Akira Ogata nous transporte dans le Japon du XIXe siècle, où un médecin néerlandais tente d'introduire la chirurgie et l'anatomie occidentales dans un pays qui fait confiance aux herbes et aux aiguilles. Le film montre avec délicatesse le choc entre deux mondes : la rigueur scientifique européenne et les traditions curatives nippones. Une histoire sur la façon dont la science a progressé grâce à la curiosité et à la patience, sans éclats ni héros parfaits.
Le bistouri rencontre le bambou : technologie et tradition au bloc opératoire 🏥
Ogata n'idéalise pas la technologie importée. Il montre les premiers blocs opératoires japonais comme des espaces improvisés où un scalpel en acier allemand coexiste avec des onguents de racines locales. Le film détaille comment les médecins japonais ont adopté l'antisepsie et l'anesthésie, mais ont également adapté les protocoles à leur climat et à leurs ressources. Pas de miracles techniques : seulement des essais, des erreurs et le lent remplacement des remèdes ancestraux par des diagnostics basés sur l'observation directe.
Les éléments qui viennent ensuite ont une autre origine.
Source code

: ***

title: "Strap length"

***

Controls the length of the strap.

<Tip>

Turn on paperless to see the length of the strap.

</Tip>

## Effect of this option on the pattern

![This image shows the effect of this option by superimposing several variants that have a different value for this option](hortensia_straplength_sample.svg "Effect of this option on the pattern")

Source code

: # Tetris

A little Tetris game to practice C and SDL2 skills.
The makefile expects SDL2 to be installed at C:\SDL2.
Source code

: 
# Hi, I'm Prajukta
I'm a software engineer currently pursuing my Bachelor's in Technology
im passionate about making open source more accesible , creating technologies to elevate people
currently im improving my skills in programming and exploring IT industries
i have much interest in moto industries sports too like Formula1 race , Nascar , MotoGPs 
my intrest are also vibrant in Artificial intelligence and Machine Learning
Sang, sueur et… thé au gingembre ? 🍵
Le meilleur moment est de voir les patients japonais refuser qu'on leur ouvre le ventre parce qu'ils préfèrent qu'un moine prie sur eux. Le médecin néerlandais, désespéré, finit par accepter qu'avant d'opérer, il faut servir du saké au patient. Le film suggère que la médecine moderne n'a pas triomphé parce qu'elle était supérieure, mais parce que les médecins ont appris à dire : ça fait moins mal si on prend d'abord un thé. Ironies du progrès.